The work, A Spring, gives a pictorial form to Ketola’s poems and focuses especially on the experience of recovery. The work was done in connection with an artist residency in Paimio’s former sanatorium. However, A Spring does not depict a sanatorium but strives to create a world of its own, which could be located anywhere. Seen in the work are a kind of spoken-word singers who repeat the vocabulary of the poems. The archaic lament tradition’s communal way of dealing with worry physically and through words has also inspired the artwork. In the tradition a conflict is in a way lived through lamenting, singing words.
Johanna Ketola (born 1978) graduated from the Department of Time and Space at the Academy of Fine Arts, University of the Arts and from the Department of Photography at the Lahti Institute of Design and studied photography at the Gerrit Rietveld Academy in the Netherlands. Ketola works with the mediums of video, installation, photography, and text.
Musician-producer Petri Alanko created the sound design of the artwork. Anna Pöllänen did the lighting of the exhibition. Jessie Bullivant, Satu Herrala, Sari Hiltunen, Johanna Ketola, Sara Salamäki, Johanna Sipilä, Reetta Sironen and Asiya Wadud perform in the artwork.

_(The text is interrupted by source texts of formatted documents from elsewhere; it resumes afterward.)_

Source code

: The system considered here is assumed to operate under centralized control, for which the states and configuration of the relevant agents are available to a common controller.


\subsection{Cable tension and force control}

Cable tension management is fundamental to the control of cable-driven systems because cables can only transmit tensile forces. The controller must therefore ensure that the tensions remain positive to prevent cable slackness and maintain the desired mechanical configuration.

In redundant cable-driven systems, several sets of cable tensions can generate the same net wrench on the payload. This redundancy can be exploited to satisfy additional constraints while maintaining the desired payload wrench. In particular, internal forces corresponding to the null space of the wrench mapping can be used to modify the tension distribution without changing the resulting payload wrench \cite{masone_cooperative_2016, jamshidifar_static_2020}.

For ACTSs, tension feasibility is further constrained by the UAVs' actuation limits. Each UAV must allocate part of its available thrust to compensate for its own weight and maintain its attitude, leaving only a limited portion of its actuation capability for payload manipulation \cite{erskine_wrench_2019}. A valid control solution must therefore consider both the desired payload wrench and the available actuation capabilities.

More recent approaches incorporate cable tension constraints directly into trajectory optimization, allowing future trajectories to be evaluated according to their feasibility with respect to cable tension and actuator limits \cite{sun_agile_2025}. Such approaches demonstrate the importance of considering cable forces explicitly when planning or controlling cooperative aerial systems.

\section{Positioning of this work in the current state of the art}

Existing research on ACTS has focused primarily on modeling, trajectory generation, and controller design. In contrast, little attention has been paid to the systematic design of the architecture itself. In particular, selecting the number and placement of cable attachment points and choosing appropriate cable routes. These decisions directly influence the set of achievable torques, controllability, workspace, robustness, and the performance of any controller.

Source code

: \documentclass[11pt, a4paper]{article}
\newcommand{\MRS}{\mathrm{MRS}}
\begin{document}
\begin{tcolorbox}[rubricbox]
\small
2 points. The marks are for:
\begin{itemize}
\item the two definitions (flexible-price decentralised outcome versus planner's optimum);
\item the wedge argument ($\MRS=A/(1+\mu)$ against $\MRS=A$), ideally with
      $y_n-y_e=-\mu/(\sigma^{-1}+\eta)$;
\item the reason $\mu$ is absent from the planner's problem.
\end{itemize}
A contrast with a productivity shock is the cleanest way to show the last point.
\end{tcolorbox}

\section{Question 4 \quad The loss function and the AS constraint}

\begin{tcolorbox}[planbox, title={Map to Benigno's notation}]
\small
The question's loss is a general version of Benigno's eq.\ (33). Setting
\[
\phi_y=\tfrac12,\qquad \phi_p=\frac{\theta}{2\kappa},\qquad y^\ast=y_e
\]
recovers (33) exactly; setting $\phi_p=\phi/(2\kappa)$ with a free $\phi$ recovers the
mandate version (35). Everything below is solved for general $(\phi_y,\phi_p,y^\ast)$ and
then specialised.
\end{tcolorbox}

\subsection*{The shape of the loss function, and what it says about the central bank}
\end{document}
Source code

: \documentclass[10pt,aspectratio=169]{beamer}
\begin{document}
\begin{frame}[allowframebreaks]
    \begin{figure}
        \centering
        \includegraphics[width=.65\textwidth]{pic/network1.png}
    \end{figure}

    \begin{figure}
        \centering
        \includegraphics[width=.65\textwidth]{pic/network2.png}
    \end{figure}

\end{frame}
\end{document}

The work has been supported by the Finnish Cultural Foundation, Arts Promotion Centre Taike, the Kone Foundation and The Promotion Centre for Audiovisual Culture AVEK as well as HIAP – Helsinki International Artist Programme, the Paimio Sanatorium Foundation, and the Wihuri Foundation in the form of residencies.
The artist would like to thank: Janina Ahlfors, Petri Alanko, A. Andersson, Martin Born, Jessie Bullivant, CaConrad, Satu Herrala, Sari Hiltunen, Tiina Hirvonen, Matti Huttunen, Pilvi Hyväri, Ella-Noora Koikkalainen, Muriel Kuoppala, Raili Kyntäjä, Sirpa Laaksonen, Astri Laitinen, Katja Lautamatti, Kristina Marenk, Silja Mäki, Jaakko Pallasvuo, Mika Palonen, Eleonora Pecoraro, Johanna Sipilä, Reetta Sironen, Guido van der Werve, and Asiya Wadud as well as Monitoimitila O.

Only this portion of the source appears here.